* **Task prompt**: Omit pictures and quote the listing below line by line, from its start through the line that holds "- Time (certain".

┌─ Data listing

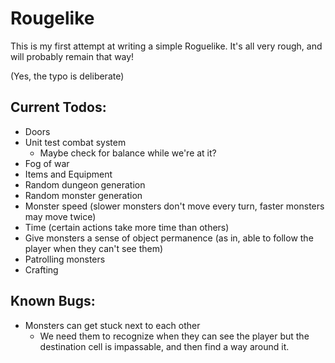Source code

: ﻿# Rougelike

This is my first attempt at writing a simple Roguelike. It's all very rough, and will probably remain that way!

(Yes, the typo is deliberate)

## Current Todos:

- Doors
- Unit test combat system
	- Maybe check for balance while we're at it?
- Fog of war
- Items and Equipment
- Random dungeon generation
- Random monster generation
- Monster speed (slower monsters don't move every turn, faster monsters may move twice)
- Time (certain actions take more time than others)
- Give monsters a sense of object permanence (as in, able to follow the player when they can't see them)
- Patrolling monsters
- Crafting

## Known Bugs:

- Monsters can get stuck next to each other
    - We need them to recognize when they can see the player but the destination cell is impassable, and then find a way around it.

└─

* **Result of this exercise**:
Source code

: ﻿# Rougelike

This is my first attempt at writing a simple Roguelike. It's all very rough, and will probably remain that way!

(Yes, the typo is deliberate)

## Current Todos:

- Doors
- Unit test combat system
	- Maybe check for balance while we're at it?
- Fog of war
- Items and Equipment
- Random dungeon generation
- Random monster generation
- Monster speed (slower monsters don't move every turn, faster monsters may move twice)
- Time (certain actions take more time than others)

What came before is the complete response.